Examine the material below. Gather every line in which the string "width" appears.

Dataset records: Begin

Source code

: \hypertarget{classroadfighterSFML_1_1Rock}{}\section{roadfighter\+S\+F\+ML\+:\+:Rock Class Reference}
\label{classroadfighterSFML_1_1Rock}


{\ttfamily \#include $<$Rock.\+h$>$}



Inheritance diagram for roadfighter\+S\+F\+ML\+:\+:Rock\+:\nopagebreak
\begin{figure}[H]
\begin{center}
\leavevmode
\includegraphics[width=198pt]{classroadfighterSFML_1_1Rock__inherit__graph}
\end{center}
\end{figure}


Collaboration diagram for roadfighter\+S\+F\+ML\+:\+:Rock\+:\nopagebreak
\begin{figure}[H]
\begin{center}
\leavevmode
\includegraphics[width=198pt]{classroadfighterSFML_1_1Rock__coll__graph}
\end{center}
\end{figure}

Dataset records: End

# Solution to the exercise:
\includegraphics[width=198pt]{classroadfighterSFML_1_1Rock__inherit__graph}
\includegraphics[width=198pt]{classroadfighterSFML_1_1Rock__coll__graph}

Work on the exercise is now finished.